Try it: Your task is to copy each line of the records that includes the string "questo".

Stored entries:
........
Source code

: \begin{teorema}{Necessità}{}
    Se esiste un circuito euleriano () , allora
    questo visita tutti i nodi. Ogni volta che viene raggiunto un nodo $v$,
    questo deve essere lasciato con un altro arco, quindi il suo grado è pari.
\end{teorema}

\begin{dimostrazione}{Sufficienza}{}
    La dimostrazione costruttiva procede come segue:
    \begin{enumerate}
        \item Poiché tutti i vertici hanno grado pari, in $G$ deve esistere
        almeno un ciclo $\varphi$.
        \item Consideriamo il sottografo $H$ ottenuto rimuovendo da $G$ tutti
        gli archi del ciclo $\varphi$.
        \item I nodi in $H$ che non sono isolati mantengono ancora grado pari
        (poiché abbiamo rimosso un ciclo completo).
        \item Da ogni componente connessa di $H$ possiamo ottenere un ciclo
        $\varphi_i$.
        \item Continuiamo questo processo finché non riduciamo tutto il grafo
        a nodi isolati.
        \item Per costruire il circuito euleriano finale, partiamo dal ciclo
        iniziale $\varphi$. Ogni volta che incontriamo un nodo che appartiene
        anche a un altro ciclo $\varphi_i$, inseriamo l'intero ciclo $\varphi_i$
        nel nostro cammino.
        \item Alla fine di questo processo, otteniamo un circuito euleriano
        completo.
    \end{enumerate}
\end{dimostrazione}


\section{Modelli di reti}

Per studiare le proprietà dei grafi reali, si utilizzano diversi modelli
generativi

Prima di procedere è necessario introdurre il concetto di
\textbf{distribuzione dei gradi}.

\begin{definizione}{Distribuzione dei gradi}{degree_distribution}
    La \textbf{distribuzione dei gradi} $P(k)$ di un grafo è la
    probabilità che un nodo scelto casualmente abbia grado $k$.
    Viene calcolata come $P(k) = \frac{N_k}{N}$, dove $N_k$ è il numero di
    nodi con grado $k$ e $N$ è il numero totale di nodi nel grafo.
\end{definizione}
........
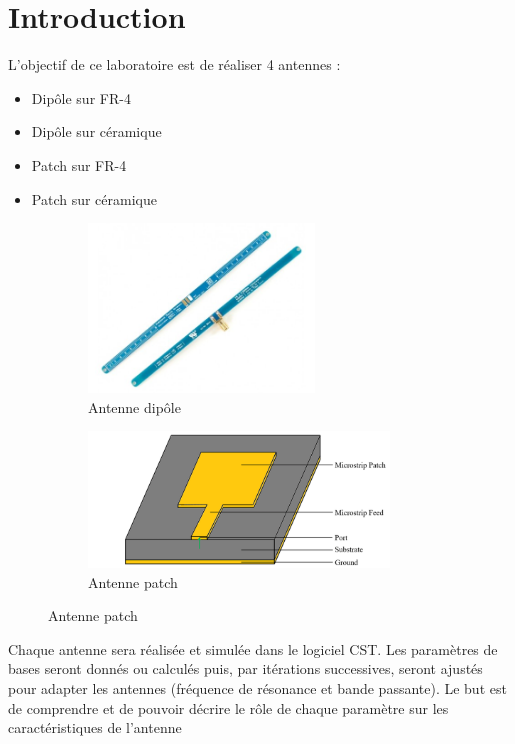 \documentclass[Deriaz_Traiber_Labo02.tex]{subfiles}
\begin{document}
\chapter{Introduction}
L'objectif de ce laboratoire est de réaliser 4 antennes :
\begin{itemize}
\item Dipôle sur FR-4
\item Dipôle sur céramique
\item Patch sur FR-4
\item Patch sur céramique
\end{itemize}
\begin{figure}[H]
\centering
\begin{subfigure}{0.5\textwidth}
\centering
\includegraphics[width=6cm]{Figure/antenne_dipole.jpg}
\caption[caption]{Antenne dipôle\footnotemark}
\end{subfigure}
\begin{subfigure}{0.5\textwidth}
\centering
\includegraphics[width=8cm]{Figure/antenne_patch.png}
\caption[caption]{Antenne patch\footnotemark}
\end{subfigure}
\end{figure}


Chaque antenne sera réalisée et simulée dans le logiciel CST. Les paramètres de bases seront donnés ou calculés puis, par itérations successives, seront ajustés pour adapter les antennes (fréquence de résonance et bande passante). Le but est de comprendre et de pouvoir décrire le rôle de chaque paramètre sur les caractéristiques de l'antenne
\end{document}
........
Answer section:
    questo visita tutti i nodi. Ogni volta che viene raggiunto un nodo $v$,
    questo deve essere lasciato con un altro arco, quindi il suo grado è pari.
        \item Continuiamo questo processo finché non riduciamo tutto il grafo
        \item Alla fine di questo processo, otteniamo un circuito euleriano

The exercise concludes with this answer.